Equality of two Fuzzy sets
Two fuzzy sets are said to be equal, if they have same number of elements and their membership function are also equal. i.e., if \(A\) and\(B\) are two fuzzy sets on \(X\) then\(A\) and\(B\)
are said to be equal and is denoted by if and only if for every
\({\mu _A}(x) = {\mu _B}(x)\forall x \in X\)
Example of inequality of two fuzzy set
\(A = \left\{ {\left( {a,.3} \right),\left( {b,.5} \right),\left( {c,1} \right),\left( {d,.2} \right)} \right\}\) and \(B = \left\{ {\left( {a,.3} \right),\left( {b,.5} \right),\left( {c,0} \right),\left( {d,.2} \right)} \right\}\) are not equal fuzzy sets, since \({\mu _A}(c) \ne {\mu _B}(c)\) .
Union of Two Fuzzy Sets
Let \(A\) and\(B\) be two fuzzy sets defined on\(X\).
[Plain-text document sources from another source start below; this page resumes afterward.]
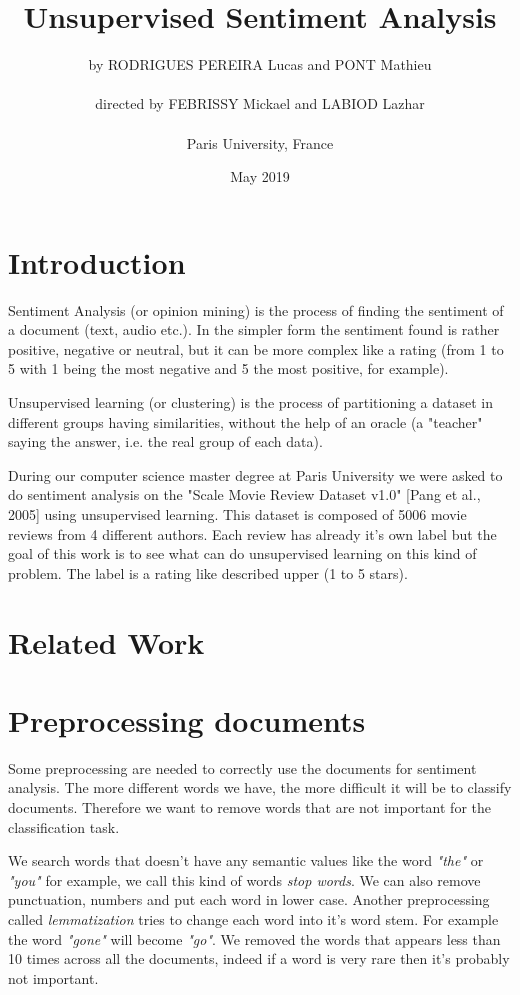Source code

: \documentclass{article}
\title{Unsupervised Sentiment Analysis}
\author{by RODRIGUES PEREIRA Lucas and PONT Mathieu\\\\directed by FEBRISSY Mickael and LABIOD Lazhar\\\\Paris University, France}
\date{May 2019}
\begin{document}
\maketitle




\section{Introduction}

Sentiment Analysis (or opinion mining) is the process of finding the sentiment of a document (text, audio etc.). In the simpler form the sentiment found is rather positive, negative or neutral, but it can be more complex like a rating (from 1 to 5 with 1 being the most negative and 5 the most positive, for example).

Unsupervised learning (or clustering) is the process of partitioning a dataset in different groups having similarities, without the help of an oracle (a "teacher" saying the answer, i.e. the real group of each data).

During our computer science master degree at Paris University we were asked
to do sentiment analysis on the "Scale Movie Review Dataset v1.0" [Pang et al., 2005] using unsupervised learning. This dataset is composed of 5006 movie reviews from 4 different authors. Each review has already it's own label but the goal of this work is to see what can do unsupervised learning on this kind of problem. The label is a rating like described upper (1 to 5 stars).



\section{Related Work}



\section{Preprocessing documents}

Some preprocessing are needed to correctly use the documents for sentiment analysis. The more different words we have, the more difficult it will be to classify documents. Therefore we want to remove words that are not important for the classification task. 

We search words that doesn't have any semantic values like the word \textit{"the"} or \textit{"you"} for example, we call this kind of words \textit{stop words}. We can also remove punctuation, numbers and put each word in lower case. Another preprocessing called \textit{lemmatization} tries to change each word into it's word stem. For example the word \textit{"gone"} will become \textit{"go"}. We removed the words that appears less than 10 times across all the documents, indeed if a word is very rare then it's probably not important.
\end{document}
Union of \(A\) and\(B\) is defined by the membership function
\({\mu _{A \cup B}}(x) = \max \left\{ {{\mu _A}(x),{\mu _B}(x)} \right\}\forall x \in X\)
Example of union of two fuzzy sets
Consider two fuzzy sets \(A = \left\{ {\left( {a,.2} \right),\left( {b,.6} \right),\left( {c,.7} \right),\left( {d,.2} \right)} \right\}\) and \(B = \left\{ {\left( {a,.3} \right),\left( {b,.4} \right),\left( {c,.9} \right),\left( {d,.1} \right)} \right\}\) on \(X = \left\{ {a,b,c,d} \right\}\) .
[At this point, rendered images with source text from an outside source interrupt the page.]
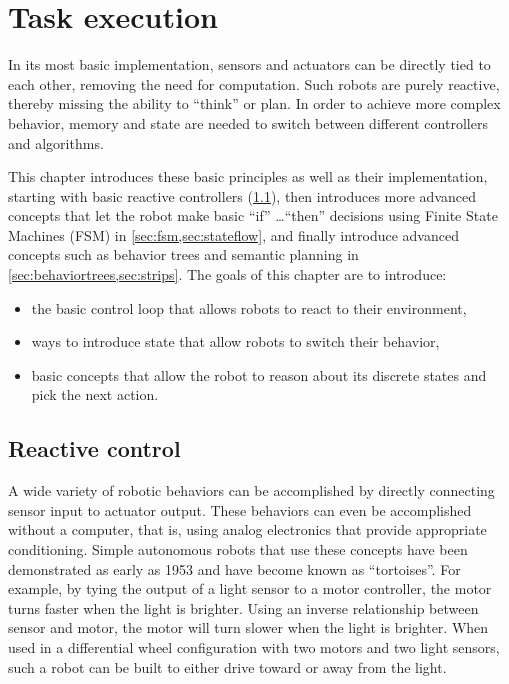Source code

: \chapter{Task execution}\label{chap:taskexecution}

In its most basic implementation, sensors and actuators can be directly tied to each other, removing the need for computation. Such robots are purely reactive, thereby missing the ability to ``think'' or plan. In order to achieve more complex behavior, memory and state are needed to switch between different controllers and algorithms.

This chapter introduces these basic principles as well as their implementation, starting with basic reactive controllers (\cref{sec:braitenberg}), then introduces more advanced concepts that let the robot make basic ``if'' \ldots ``then'' decisions using Finite State Machines (FSM) in \cref{sec:fsm,sec:stateflow}, and finally introduce advanced concepts such as behavior trees and semantic planning in \cref{sec:behaviortrees,sec:strips}.
The goals of this chapter are to introduce:

\begin{itemize}
    \item the basic control loop that allows robots to react to their environment, 
    \item ways to introduce state that allow robots to switch their behavior, 
    \item basic concepts that allow the robot to reason about its discrete states and pick the next action. 
\end{itemize}

\section{Reactive control}\label{sec:braitenberg}

A wide variety of robotic behaviors can be accomplished by directly connecting sensor input to actuator output. These behaviors can even be accomplished without a computer, that is, using analog electronics that provide appropriate conditioning.
Simple autonomous robots that use these concepts have been demonstrated as early as 1953 \cite{walter1953living} and have become known as ``tortoises''. For example, by tying the output of a light sensor to a motor controller, the motor turns faster when the light is brighter. Using an inverse relationship between sensor and motor, the motor will turn slower when the light is brighter. When used in a differential wheel configuration with two motors and two light sensors, such a robot can be built to either drive toward or away from the light.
\({\mu _{A \cup B}}(a) = \max \left\{ {{\mu _A}(a),{\mu _B}(a)} \right\} = \max \left\{ {.2,.3} \right\} = .3\)
\({\mu _{A \cup B}}(b) = \max \left\{ {{\mu _A}(b),{\mu _B}(b)} \right\} = \max \left\{ {.6,.4} \right\} = .6\)
\({\mu _{A \cup B}}(c) = \max \left\{ {{\mu _A}(c),{\mu _B}(c)} \right\} = \max \left\{ {.7,.9} \right\} = .9\)
\({\mu _{A \cup B}}(d) = \max \left\{ {{\mu _A}(d),{\mu _B}(d)} \right\} = \max \left\{ {.2,.1} \right\} = .2\)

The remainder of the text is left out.